Package Version Integration codecov LICENSE - MIT

A lightweight and fast, pure JavaScript library for Unicode segmentation.

Features

unicode-segmenter includes utilities to deal with:

  • Emojis and pictographic
  • Extended grapheme clusters
  • Non-Latin alphabets and numbers
  • UTF-8 characters and UTF-16 surrogates
  • Intl.Segmenter Polyfill

With no dependencies, so you can use it even in places where built-in Unicode libraries aren't available, such as old browsers, edge runtimes, and embedded environments.

Unicode® version

Unicode® 15.1.0 Standard Annex #29 Revision 43 (2023-08-16)

Runtime compatibility

unicode-segmenter uses most basic ES6+ features like generators, modules and String.prototype.codePointAt().

Those are available in lightweight JS runtimes like QuickJS as well as (not very) modern browsers. You can still use the library even in IE11 by transpiling/polyfilling them using Babel, regenerator, etc.

Usage

Using TypeScript

No worry. The project is fully type-checked, and provides *.d.ts for you 😉

Export unicode-segmenter/emoji

Utilities for matching emoji-like characters

Example: Use Unicode emoji property matches

import {
  isEmoji,             // match \p{Extended_Pictographic}
  isEmojiPresentation, // match \p{Emoji_Presentation}
} from 'unicode-segmenter/emoji';

isEmoji('😍'.codePointAt(0));
// => true
isEmoji('♡'.codePointAt(0));
// => true

isEmojiPresentation('😍'.codePointAt(0));
// => true
isEmojiPresentation('♡'.codePointAt(0));
// => false

Export unicode-segmenter/general

Utilities for matching alphanumeric characters

Example: Use Unicode general property matchers

import {
  isLetter,       // match \p{L}
  isNumeric,      // match \p{N}
  isAlphabetic,   // match \p{Alphabetic}
  isAlphanumeric, // match [\p{N}\p{Alphabetic}]
} from 'unicode-segmenter/general';

Export unicode-segmenter/grapheme

Utilities for text segmentation by extended grapheme cluster rules

Example: Count graphemes

import { countGrapheme } from 'unicode-segmenter/grapheme';

'👋 안녕!'.length;
// => 6
countGrapheme('👋 안녕!');
// => 5

'a̐éö̲'.length;
// => 7
countGrapheme('a̐éö̲');
// => 3

Example: Get grapheme segments

import { graphemeSegments } from 'unicode-segmenter/grapheme';

[...graphemeSegments('a̐éö̲\r\n')];
// 0: { segment: 'a̐', index: 0, input: 'a̐éö̲\r\n' }
// 1: { segment: 'é', index: 2, input: 'a̐éö̲\r\n' }
// 2: { segment: 'ö̲', index: 4, input: 'a̐éö̲\r\n' }
// 3: { segment: '\r\n', index: 7, input: 'a̐éö̲\r\n' }

Example: Build an advanced grapheme matcher

import { graphemeSegments, GraphemeCategory } from 'unicode-segmenter/grapheme';

function* matchEmoji(str) {
  // internal field `_cat` is GraphemeCategory value of the match index
  for (const { segment, _cat } of graphemeSegments(input)) {
    if (_cat === GraphemeCategory.Extended_Pictographic) {
      yield segment;
    }
  }
}

[...matchEmoji('1🌷2🎁3💩4😜5👍')]
// 0: 🌷
// 1: 🎁
// 2: 💩
// 3: 😜
// 4: 👍

Export unicode-segmenter/intl-adapter

Intl.Segmenter API adapter (only granularity: "grapheme" available yet)
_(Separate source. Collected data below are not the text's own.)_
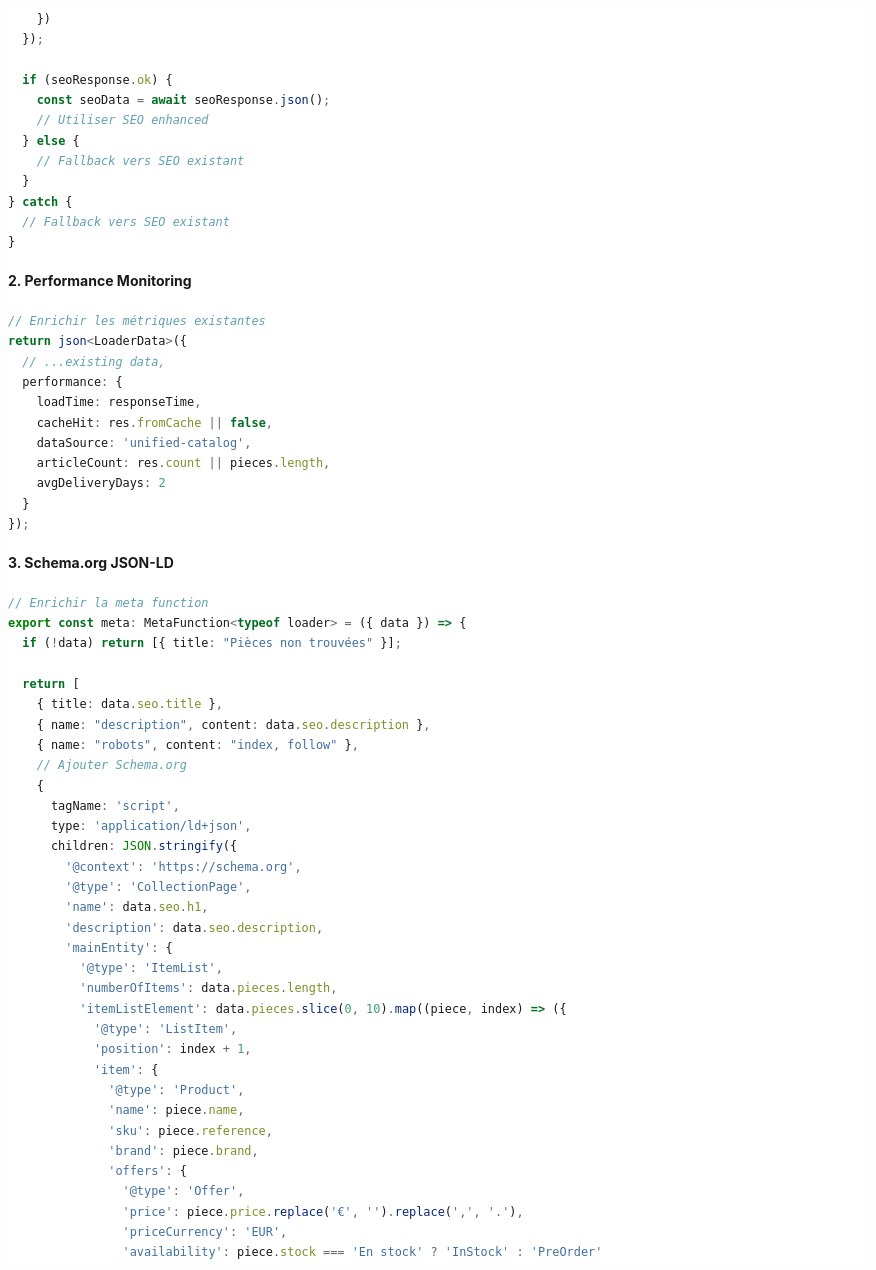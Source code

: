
 ```typescript
    })
  });
  
  if (seoResponse.ok) {
    const seoData = await seoResponse.json();
    // Utiliser SEO enhanced
  } else {
    // Fallback vers SEO existant
  }
} catch {
  // Fallback vers SEO existant
}
```

#### 2. **Performance Monitoring**
```typescript
// Enrichir les métriques existantes
return json<LoaderData>({
  // ...existing data,
  performance: {
    loadTime: responseTime,
    cacheHit: res.fromCache || false,
    dataSource: 'unified-catalog',
    articleCount: res.count || pieces.length,
    avgDeliveryDays: 2
  }
});
```

#### 3. **Schema.org JSON-LD**
```typescript
// Enrichir la meta function
export const meta: MetaFunction<typeof loader> = ({ data }) => {
  if (!data) return [{ title: "Pièces non trouvées" }];
  
  return [
    { title: data.seo.title },
    { name: "description", content: data.seo.description },
    { name: "robots", content: "index, follow" },
    // Ajouter Schema.org
    {
      tagName: 'script',
      type: 'application/ld+json',
      children: JSON.stringify({
        '@context': 'https://schema.org',
        '@type': 'CollectionPage',
        'name': data.seo.h1,
        'description': data.seo.description,
        'mainEntity': {
          '@type': 'ItemList',
          'numberOfItems': data.pieces.length,
          'itemListElement': data.pieces.slice(0, 10).map((piece, index) => ({
            '@type': 'ListItem',
            'position': index + 1,
            'item': {
              '@type': 'Product',
              'name': piece.name,
              'sku': piece.reference,
              'brand': piece.brand,
              'offers': {
                '@type': 'Offer',
                'price': piece.price.replace('€', '').replace(',', '.'),
                'priceCurrency': 'EUR',
                'availability': piece.stock === 'En stock' ? 'InStock' : 'PreOrder'
```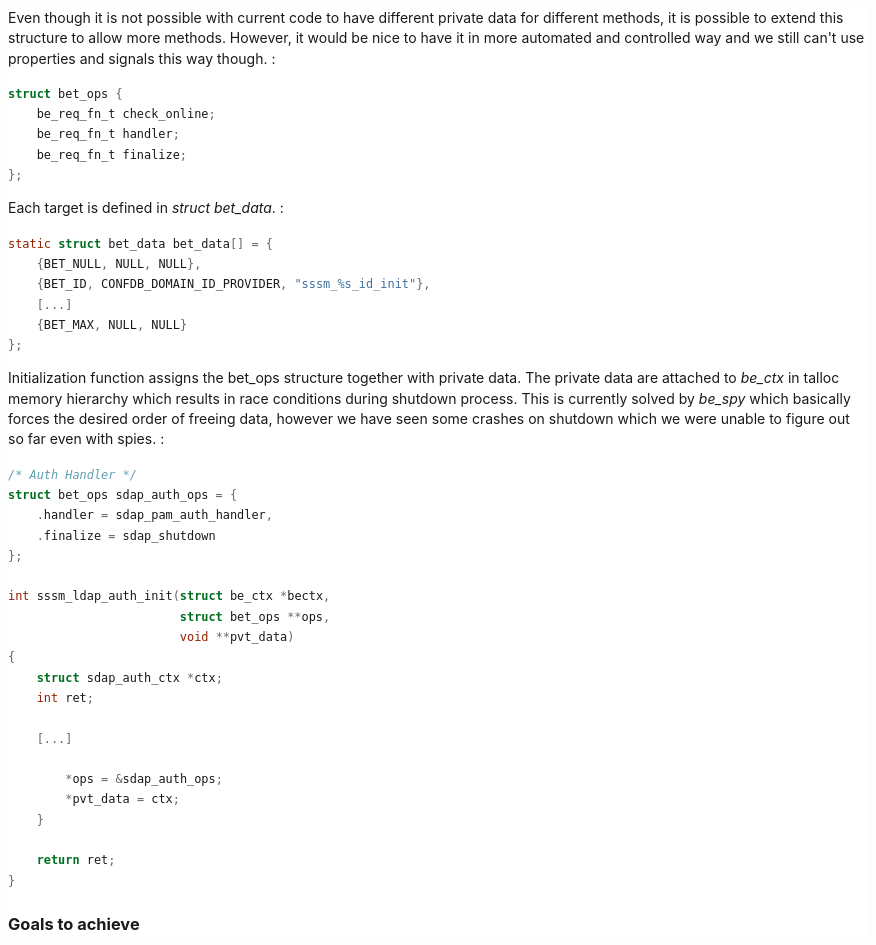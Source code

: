 Even though it is not possible with current code to have different private data for different methods, it is possible to extend this structure to allow more methods. However, it would be nice to have it in more automated and controlled way and we still can't use properties and signals this way though. :

```c
struct bet_ops {
    be_req_fn_t check_online;
    be_req_fn_t handler;
    be_req_fn_t finalize;
};
```

Each target is defined in *struct bet_data*. :

```c
static struct bet_data bet_data[] = {
    {BET_NULL, NULL, NULL},
    {BET_ID, CONFDB_DOMAIN_ID_PROVIDER, "sssm_%s_id_init"},
    [...]
    {BET_MAX, NULL, NULL}
};
```

Initialization function assigns the bet_ops structure together with private data. The private data are attached to *be_ctx* in talloc memory hierarchy which results in race conditions during shutdown process. This is currently solved by *be_spy* which basically forces the desired order of freeing data, however we have seen some crashes on shutdown which we were unable to figure out so far even with spies. :

```c
/* Auth Handler */
struct bet_ops sdap_auth_ops = {
    .handler = sdap_pam_auth_handler,
    .finalize = sdap_shutdown
};

int sssm_ldap_auth_init(struct be_ctx *bectx,
                        struct bet_ops **ops,
                        void **pvt_data)
{
    struct sdap_auth_ctx *ctx;
    int ret;

    [...]

        *ops = &sdap_auth_ops;
        *pvt_data = ctx;
    }

    return ret;
}
```

### Goals to achieve
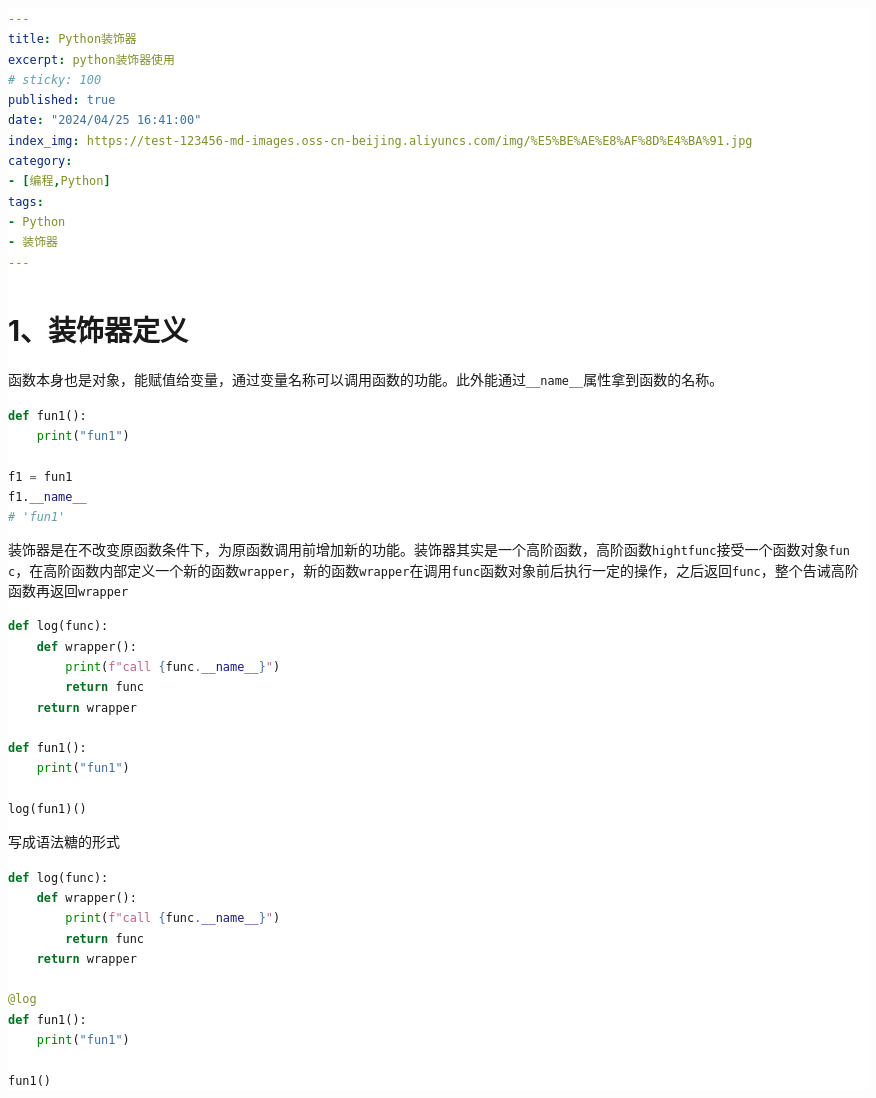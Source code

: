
 ```yaml
---
title: Python装饰器
excerpt: python装饰器使用
# sticky: 100
published: true
date: "2024/04/25 16:41:00"
index_img: https://test-123456-md-images.oss-cn-beijing.aliyuncs.com/img/%E5%BE%AE%E8%AF%8D%E4%BA%91.jpg
category: 
- [编程,Python]
tags:
- Python
- 装饰器
---
```


# 1、装饰器定义

函数本身也是对象，能赋值给变量，通过变量名称可以调用函数的功能。此外能通过`__name__`属性拿到函数的名称。

```python
def fun1():
    print("fun1")
    
f1 = fun1
f1.__name__
# 'fun1'
```

装饰器是在不改变原函数条件下，为原函数调用前增加新的功能。装饰器其实是一个高阶函数，高阶函数`hightfunc`接受一个函数对象`func`，在高阶函数内部定义一个新的函数`wrapper`，新的函数`wrapper`在调用`func`函数对象前后执行一定的操作，之后返回`func`，整个告诫高阶函数再返回`wrapper`

```python
def log(func):
    def wrapper():
        print(f"call {func.__name__}")
        return func
    return wrapper

def fun1():
    print("fun1")
    
log(fun1)()
```

写成语法糖的形式

```python
def log(func):
    def wrapper():
        print(f"call {func.__name__}")
        return func
    return wrapper

@log
def fun1():
    print("fun1")
    
fun1()
```
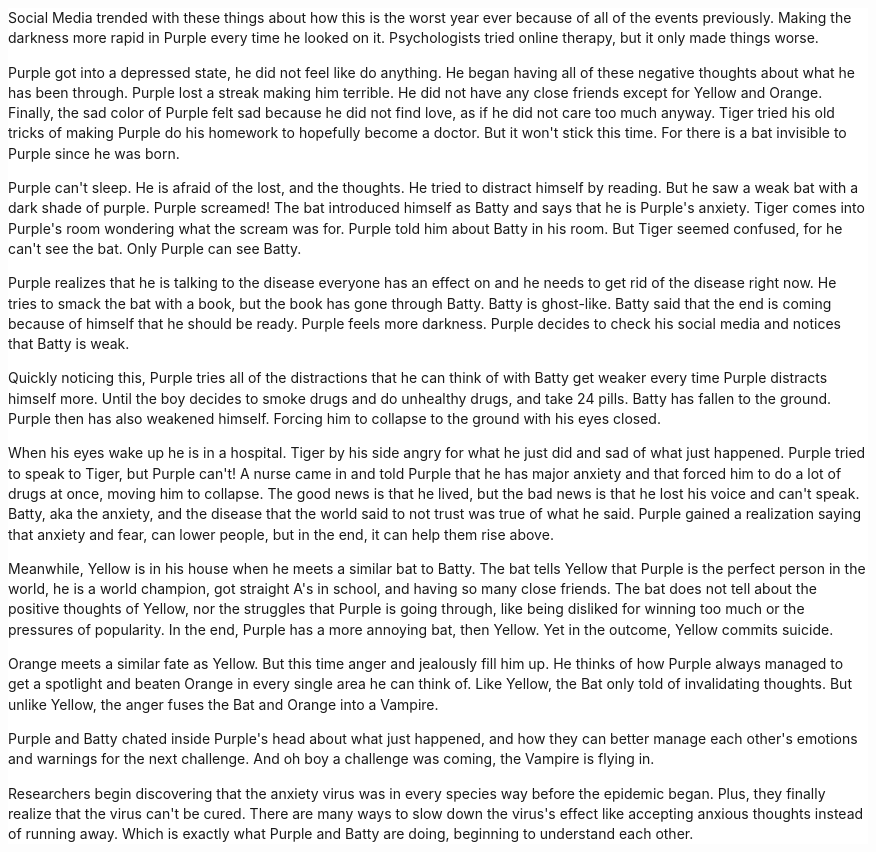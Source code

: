 Social Media trended with these things about how this is the worst year ever because of all of the events previously. Making the darkness more rapid in Purple every time he looked on it. Psychologists tried online therapy, but it only made things worse.

Purple got into a depressed state, he did not feel like do anything. He began having all of these negative thoughts about what he has been through. Purple lost a streak making him terrible. He did not have any close friends except for Yellow and Orange. Finally, the sad color of Purple felt sad because he did not find love, as if he did not care too much anyway. Tiger tried his old tricks of making Purple do his homework to hopefully become a doctor. But it won't stick this time. For there is a bat invisible to Purple since he was born.

Purple can't sleep. He is afraid of the lost, and the thoughts. He tried to distract himself by reading. But he saw a weak bat with a dark shade of purple. Purple screamed! The bat introduced himself as Batty and says that he is Purple's anxiety. Tiger comes into Purple's room wondering what the scream was for. Purple told him about Batty in his room. But Tiger seemed confused, for he can't see the bat. Only Purple can see Batty.

Purple realizes that he is talking to the disease everyone has an effect on and he needs to get rid of the disease right now. He tries to smack the bat with a book, but the book has gone through Batty. Batty is ghost-like. Batty said that the end is coming because of himself that he should be ready. Purple feels more darkness. Purple decides to check his social media and notices that Batty is weak.

Quickly noticing this, Purple tries all of the distractions that he can think of with Batty get weaker every time Purple distracts himself more. Until the boy decides to smoke drugs and do unhealthy drugs, and take 24 pills. Batty has fallen to the ground. Purple then has also weakened himself. Forcing him to collapse to the ground with his eyes closed.

When his eyes wake up he is in a hospital. Tiger by his side angry for what he just did and sad of what just happened. Purple tried to speak to Tiger, but Purple can't! A nurse came in and told Purple that he has major anxiety and that forced him to do a lot of drugs at once, moving him to collapse. The good news is that he lived, but the bad news is that he lost his voice and can't speak. Batty, aka the anxiety, and the disease that the world said to not trust was true of what he said. Purple gained a  realization saying that anxiety and fear, can lower people, but in the end, it can help them rise above.

Meanwhile, Yellow is in his house when he meets a similar bat to Batty. The bat tells Yellow that Purple is the perfect person in the world, he is a world champion, got straight A's in school, and having so many close friends. The bat does not tell about the positive thoughts of Yellow, nor the struggles that Purple is going through, like being disliked for winning too much or the pressures of popularity. In the end, Purple has a more annoying bat, then Yellow. Yet in the outcome, Yellow commits suicide.

Orange meets a similar fate as Yellow. But this time anger and jealously fill him up. He thinks of how Purple always managed to get a spotlight and beaten Orange in every single area he can think of. Like Yellow, the Bat only told of invalidating thoughts. But unlike Yellow, the anger fuses the Bat and Orange into a Vampire.

Purple and Batty chated inside Purple's head about what just happened, and how they can better manage each other's emotions and warnings for the next challenge. And oh boy a challenge was coming, the Vampire is flying in.

Researchers begin discovering that the anxiety virus was in every species way before the epidemic began. Plus, they finally realize that the virus can't be cured. There are many ways to slow down the virus's effect like accepting anxious thoughts instead of running away.  Which is exactly what Purple and Batty are doing, beginning to understand each other.
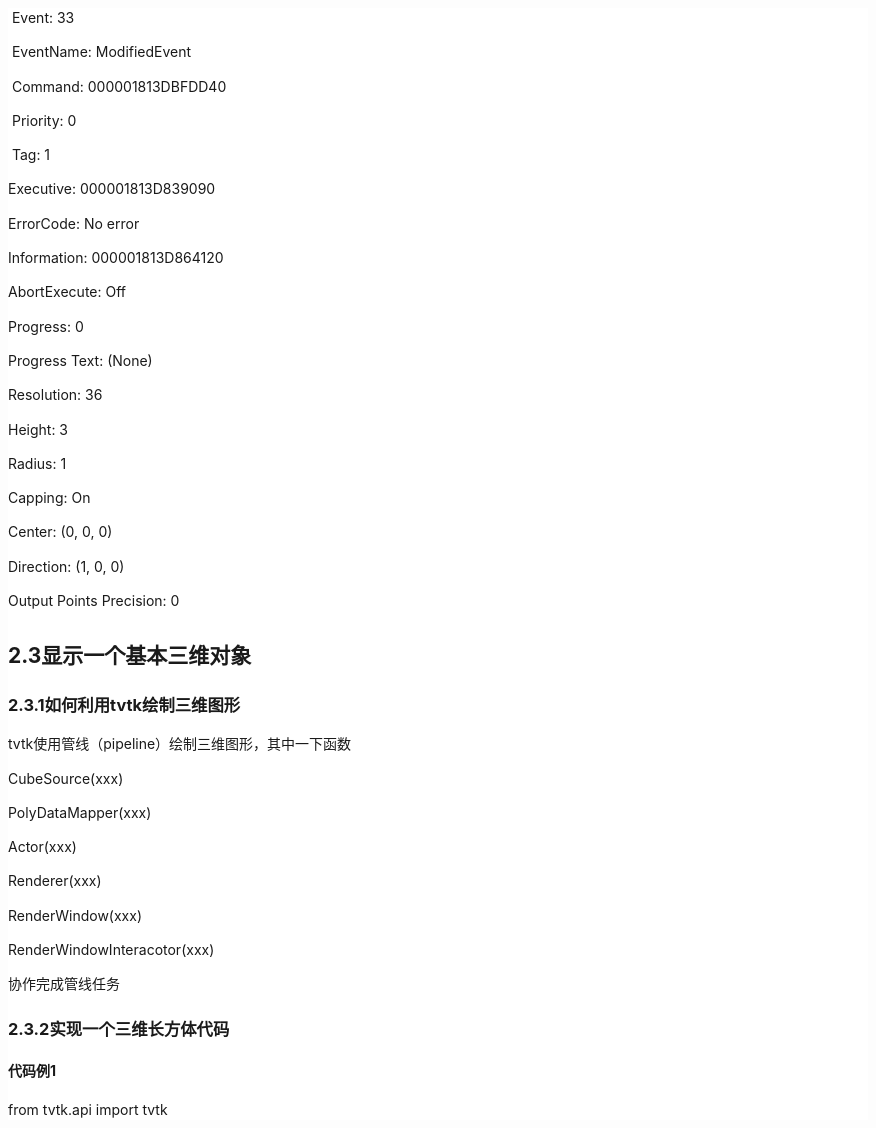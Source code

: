 ​    Event: 33

​    EventName: ModifiedEvent

​    Command: 000001813DBFDD40

​    Priority: 0

​    Tag: 1

 Executive: 000001813D839090

 ErrorCode: No error

 Information: 000001813D864120

 AbortExecute: Off

 Progress: 0

 Progress Text: (None)

 Resolution: 36

 Height: 3

 Radius: 1

 Capping: On

 Center: (0, 0, 0)

 Direction: (1, 0, 0)

 Output Points Precision: 0

 

## 2.3显示一个基本三维对象

### 2.3.1如何利用tvtk绘制三维图形

tvtk使用管线（pipeline）绘制三维图形，其中一下函数

CubeSource(xxx)

PolyDataMapper(xxx)

Actor(xxx)

Renderer(xxx)

RenderWindow(xxx)

RenderWindowInteracotor(xxx)

协作完成管线任务

### 2.3.2实现一个三维长方体代码

#### 代码例1

 from tvtk.api import tvtk
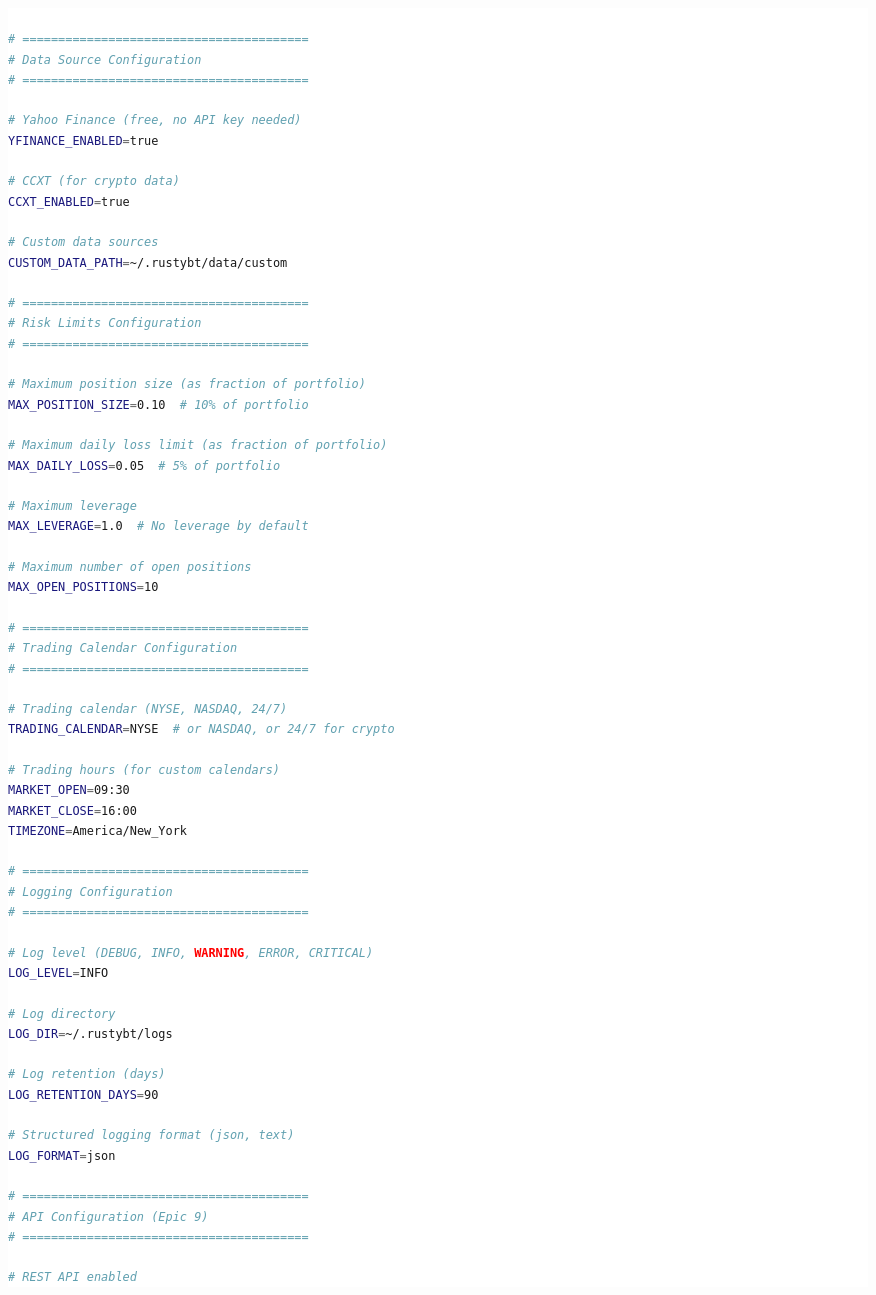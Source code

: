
 ```bash

# ========================================
# Data Source Configuration
# ========================================

# Yahoo Finance (free, no API key needed)
YFINANCE_ENABLED=true

# CCXT (for crypto data)
CCXT_ENABLED=true

# Custom data sources
CUSTOM_DATA_PATH=~/.rustybt/data/custom

# ========================================
# Risk Limits Configuration
# ========================================

# Maximum position size (as fraction of portfolio)
MAX_POSITION_SIZE=0.10  # 10% of portfolio

# Maximum daily loss limit (as fraction of portfolio)
MAX_DAILY_LOSS=0.05  # 5% of portfolio

# Maximum leverage
MAX_LEVERAGE=1.0  # No leverage by default

# Maximum number of open positions
MAX_OPEN_POSITIONS=10

# ========================================
# Trading Calendar Configuration
# ========================================

# Trading calendar (NYSE, NASDAQ, 24/7)
TRADING_CALENDAR=NYSE  # or NASDAQ, or 24/7 for crypto

# Trading hours (for custom calendars)
MARKET_OPEN=09:30
MARKET_CLOSE=16:00
TIMEZONE=America/New_York

# ========================================
# Logging Configuration
# ========================================

# Log level (DEBUG, INFO, WARNING, ERROR, CRITICAL)
LOG_LEVEL=INFO

# Log directory
LOG_DIR=~/.rustybt/logs

# Log retention (days)
LOG_RETENTION_DAYS=90

# Structured logging format (json, text)
LOG_FORMAT=json

# ========================================
# API Configuration (Epic 9)
# ========================================

# REST API enabled
```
import { Segmenter } from 'unicode-segmenter/intl-adapter';

// Same API with the `Intl.Segmenter`
const segmenter = new Segmenter();

Export unicode-segmenter/intl-polyfill

Intl.Segmenter API polyfill (only granularity: "grapheme" available yet)

// Apply polyfill to the `globalThis.Intl` object.
import 'unicode-segmenter/intl-polyfill';

const segmenter = new Intl.Segmenter();

Export unicode-segmenter/utils

You can access some internal utilities to deal with UTF-8 in the JavaScript

Example: Handle UTF-16 surrogate pairs

import {
  isHighSurrogate,
  isLowSurrogate,
  surrogatePairToCodePoint,
} from 'unicode-segmenter/utils';

const u32 = '😍';
const hi = u32.charCodeAt(0);
const lo = u32.charCodeAt(1);

if (isHighSurrogate(hi) && isLowSurrogate(lo)) {
  const codePoint = surrogatePairToCodePoint(hi, lo);
  // => equivalent to u32.codePointAt(0)
}

Example: Determine the length of a character

import { isBMP } from 'unicode-segmenter/utils';

const char = '😍'; // .length = 2
const cp = char.codePointAt(0);

char.length === isBMP(cp) ? 1 : 2;
// => true

Benchmarks

unicode-segmenter aims to be lighter and faster than alternatives in the ecosystem while fully spec compliant. So the benchmark is tracking the performance, bundle size, and Unicode version compliance of several libraries.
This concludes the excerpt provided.